Work request: Every entry needs to be duplicated exactly.

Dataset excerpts

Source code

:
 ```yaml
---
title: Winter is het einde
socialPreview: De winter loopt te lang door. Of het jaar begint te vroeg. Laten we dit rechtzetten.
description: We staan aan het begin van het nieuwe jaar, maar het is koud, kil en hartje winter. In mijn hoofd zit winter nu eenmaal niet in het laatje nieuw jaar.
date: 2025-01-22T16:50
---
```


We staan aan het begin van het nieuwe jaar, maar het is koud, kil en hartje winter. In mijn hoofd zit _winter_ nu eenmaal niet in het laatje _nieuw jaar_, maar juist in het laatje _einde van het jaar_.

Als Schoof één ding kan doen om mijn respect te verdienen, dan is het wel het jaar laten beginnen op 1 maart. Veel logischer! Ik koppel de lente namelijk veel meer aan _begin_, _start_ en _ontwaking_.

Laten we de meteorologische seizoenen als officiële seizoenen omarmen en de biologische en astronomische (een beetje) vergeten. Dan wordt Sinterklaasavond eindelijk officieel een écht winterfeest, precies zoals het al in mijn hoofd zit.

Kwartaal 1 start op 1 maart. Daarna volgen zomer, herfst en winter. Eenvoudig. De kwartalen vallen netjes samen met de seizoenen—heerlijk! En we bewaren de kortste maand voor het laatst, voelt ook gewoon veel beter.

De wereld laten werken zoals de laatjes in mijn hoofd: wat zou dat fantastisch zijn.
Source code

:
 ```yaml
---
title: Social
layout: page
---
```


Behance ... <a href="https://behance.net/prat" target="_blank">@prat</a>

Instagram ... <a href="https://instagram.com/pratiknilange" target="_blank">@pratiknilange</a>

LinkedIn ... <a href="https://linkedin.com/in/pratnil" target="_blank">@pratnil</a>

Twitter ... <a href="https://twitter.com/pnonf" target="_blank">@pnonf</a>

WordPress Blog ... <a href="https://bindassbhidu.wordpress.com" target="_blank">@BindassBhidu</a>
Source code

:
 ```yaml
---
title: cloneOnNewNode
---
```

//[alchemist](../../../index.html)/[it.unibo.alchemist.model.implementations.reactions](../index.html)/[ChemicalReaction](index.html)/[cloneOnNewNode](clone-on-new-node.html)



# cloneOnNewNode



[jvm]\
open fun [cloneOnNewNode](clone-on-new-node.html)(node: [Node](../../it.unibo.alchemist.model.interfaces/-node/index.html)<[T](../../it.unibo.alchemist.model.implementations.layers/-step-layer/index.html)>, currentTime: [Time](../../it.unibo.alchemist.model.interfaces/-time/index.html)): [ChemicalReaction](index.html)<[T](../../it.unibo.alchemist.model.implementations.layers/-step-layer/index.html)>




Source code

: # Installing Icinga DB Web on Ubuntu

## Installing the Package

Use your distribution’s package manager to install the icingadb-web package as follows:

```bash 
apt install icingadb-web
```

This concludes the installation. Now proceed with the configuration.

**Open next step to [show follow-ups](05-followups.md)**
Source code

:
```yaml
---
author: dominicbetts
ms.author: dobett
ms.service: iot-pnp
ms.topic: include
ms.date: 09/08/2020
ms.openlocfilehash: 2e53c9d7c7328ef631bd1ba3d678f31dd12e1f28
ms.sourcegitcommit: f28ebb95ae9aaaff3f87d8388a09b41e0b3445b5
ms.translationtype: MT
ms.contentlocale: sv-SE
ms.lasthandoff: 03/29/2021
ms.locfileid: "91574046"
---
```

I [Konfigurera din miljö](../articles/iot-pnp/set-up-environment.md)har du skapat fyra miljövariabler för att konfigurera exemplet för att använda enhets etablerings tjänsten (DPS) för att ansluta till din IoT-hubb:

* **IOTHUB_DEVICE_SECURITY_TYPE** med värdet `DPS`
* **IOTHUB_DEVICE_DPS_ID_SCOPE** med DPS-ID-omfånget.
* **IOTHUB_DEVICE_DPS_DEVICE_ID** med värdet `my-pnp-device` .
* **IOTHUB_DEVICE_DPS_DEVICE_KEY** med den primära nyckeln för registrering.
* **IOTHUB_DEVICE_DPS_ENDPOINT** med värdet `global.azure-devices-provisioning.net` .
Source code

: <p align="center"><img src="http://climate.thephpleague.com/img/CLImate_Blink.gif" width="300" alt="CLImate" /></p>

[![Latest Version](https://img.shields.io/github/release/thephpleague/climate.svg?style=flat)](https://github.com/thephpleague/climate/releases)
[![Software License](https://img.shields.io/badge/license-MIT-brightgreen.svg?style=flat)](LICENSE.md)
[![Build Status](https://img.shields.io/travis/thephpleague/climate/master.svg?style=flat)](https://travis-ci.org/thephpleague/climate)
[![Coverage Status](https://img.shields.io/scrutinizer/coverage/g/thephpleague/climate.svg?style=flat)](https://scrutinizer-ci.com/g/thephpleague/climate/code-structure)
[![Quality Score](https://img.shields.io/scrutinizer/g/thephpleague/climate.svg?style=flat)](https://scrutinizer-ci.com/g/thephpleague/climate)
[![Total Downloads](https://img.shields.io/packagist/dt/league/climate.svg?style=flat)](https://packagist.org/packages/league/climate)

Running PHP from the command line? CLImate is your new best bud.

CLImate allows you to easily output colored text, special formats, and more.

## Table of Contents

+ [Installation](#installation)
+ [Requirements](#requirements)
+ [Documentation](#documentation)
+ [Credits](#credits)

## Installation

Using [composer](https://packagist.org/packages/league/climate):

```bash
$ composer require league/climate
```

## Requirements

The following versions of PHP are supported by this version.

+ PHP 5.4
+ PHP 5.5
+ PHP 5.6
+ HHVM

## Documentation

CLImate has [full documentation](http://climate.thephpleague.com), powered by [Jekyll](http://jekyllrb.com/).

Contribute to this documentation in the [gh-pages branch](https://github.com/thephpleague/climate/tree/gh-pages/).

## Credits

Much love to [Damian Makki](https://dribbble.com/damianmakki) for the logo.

Exercise result:
Source code

:
 ```yaml
---
title: Winter is het einde
socialPreview: De winter loopt te lang door. Of het jaar begint te vroeg. Laten we dit rechtzetten.
description: We staan aan het begin van het nieuwe jaar, maar het is koud, kil en hartje winter. In mijn hoofd zit winter nu eenmaal niet in het laatje nieuw jaar.
date: 2025-01-22T16:50
---
```


We staan aan het begin van het nieuwe jaar, maar het is koud, kil en hartje winter. In mijn hoofd zit _winter_ nu eenmaal niet in het laatje _nieuw jaar_, maar juist in het laatje _einde van het jaar_.

Als Schoof één ding kan doen om mijn respect te verdienen, dan is het wel het jaar laten beginnen op 1 maart. Veel logischer! Ik koppel de lente namelijk veel meer aan _begin_, _start_ en _ontwaking_.

Laten we de meteorologische seizoenen als officiële seizoenen omarmen en de biologische en astronomische (een beetje) vergeten. Dan wordt Sinterklaasavond eindelijk officieel een écht winterfeest, precies zoals het al in mijn hoofd zit.

Kwartaal 1 start op 1 maart. Daarna volgen zomer, herfst en winter. Eenvoudig. De kwartalen vallen netjes samen met de seizoenen—heerlijk! En we bewaren de kortste maand voor het laatst, voelt ook gewoon veel beter.

De wereld laten werken zoals de laatjes in mijn hoofd: wat zou dat fantastisch zijn.
Source code

:
 ```yaml
---
title: Social
layout: page
---
```


Behance ... <a href="https://behance.net/prat" target="_blank">@prat</a>

Instagram ... <a href="https://instagram.com/pratiknilange" target="_blank">@pratiknilange</a>

LinkedIn ... <a href="https://linkedin.com/in/pratnil" target="_blank">@pratnil</a>

Twitter ... <a href="https://twitter.com/pnonf" target="_blank">@pnonf</a>

WordPress Blog ... <a href="https://bindassbhidu.wordpress.com" target="_blank">@BindassBhidu</a>
Source code

:
 ```yaml
---
title: cloneOnNewNode
---
```

//[alchemist](../../../index.html)/[it.unibo.alchemist.model.implementations.reactions](../index.html)/[ChemicalReaction](index.html)/[cloneOnNewNode](clone-on-new-node.html)



# cloneOnNewNode



[jvm]\
open fun [cloneOnNewNode](clone-on-new-node.html)(node: [Node](../../it.unibo.alchemist.model.interfaces/-node/index.html)<[T](../../it.unibo.alchemist.model.implementations.layers/-step-layer/index.html)>, currentTime: [Time](../../it.unibo.alchemist.model.interfaces/-time/index.html)): [ChemicalReaction](index.html)<[T](../../it.unibo.alchemist.model.implementations.layers/-step-layer/index.html)>




Source code

: # Installing Icinga DB Web on Ubuntu

## Installing the Package

Use your distribution’s package manager to install the icingadb-web package as follows:

```bash 
apt install icingadb-web
```

This concludes the installation. Now proceed with the configuration.

**Open next step to [show follow-ups](05-followups.md)**
Source code

:
```yaml
---
author: dominicbetts
ms.author: dobett
ms.service: iot-pnp
ms.topic: include
ms.date: 09/08/2020
ms.openlocfilehash: 2e53c9d7c7328ef631bd1ba3d678f31dd12e1f28
ms.sourcegitcommit: f28ebb95ae9aaaff3f87d8388a09b41e0b3445b5
ms.translationtype: MT
ms.contentlocale: sv-SE
ms.lasthandoff: 03/29/2021
ms.locfileid: "91574046"
---
```

I [Konfigurera din miljö](../articles/iot-pnp/set-up-environment.md)har du skapat fyra miljövariabler för att konfigurera exemplet för att använda enhets etablerings tjänsten (DPS) för att ansluta till din IoT-hubb:

* **IOTHUB_DEVICE_SECURITY_TYPE** med värdet `DPS`
* **IOTHUB_DEVICE_DPS_ID_SCOPE** med DPS-ID-omfånget.
* **IOTHUB_DEVICE_DPS_DEVICE_ID** med värdet `my-pnp-device` .
* **IOTHUB_DEVICE_DPS_DEVICE_KEY** med den primära nyckeln för registrering.
* **IOTHUB_DEVICE_DPS_ENDPOINT** med värdet `global.azure-devices-provisioning.net` .
Source code

: <p align="center"><img src="http://climate.thephpleague.com/img/CLImate_Blink.gif" width="300" alt="CLImate" /></p>

[![Latest Version](https://img.shields.io/github/release/thephpleague/climate.svg?style=flat)](https://github.com/thephpleague/climate/releases)
[![Software License](https://img.shields.io/badge/license-MIT-brightgreen.svg?style=flat)](LICENSE.md)
[![Build Status](https://img.shields.io/travis/thephpleague/climate/master.svg?style=flat)](https://travis-ci.org/thephpleague/climate)
[![Coverage Status](https://img.shields.io/scrutinizer/coverage/g/thephpleague/climate.svg?style=flat)](https://scrutinizer-ci.com/g/thephpleague/climate/code-structure)
[![Quality Score](https://img.shields.io/scrutinizer/g/thephpleague/climate.svg?style=flat)](https://scrutinizer-ci.com/g/thephpleague/climate)
[![Total Downloads](https://img.shields.io/packagist/dt/league/climate.svg?style=flat)](https://packagist.org/packages/league/climate)

Running PHP from the command line? CLImate is your new best bud.

CLImate allows you to easily output colored text, special formats, and more.

## Table of Contents

+ [Installation](#installation)
+ [Requirements](#requirements)
+ [Documentation](#documentation)
+ [Credits](#credits)

## Installation

Using [composer](https://packagist.org/packages/league/climate):

```bash
$ composer require league/climate
```

## Requirements

The following versions of PHP are supported by this version.

+ PHP 5.4
+ PHP 5.5
+ PHP 5.6
+ HHVM

## Documentation

CLImate has [full documentation](http://climate.thephpleague.com), powered by [Jekyll](http://jekyllrb.com/).

Contribute to this documentation in the [gh-pages branch](https://github.com/thephpleague/climate/tree/gh-pages/).

## Credits

Much love to [Damian Makki](https://dribbble.com/damianmakki) for the logo.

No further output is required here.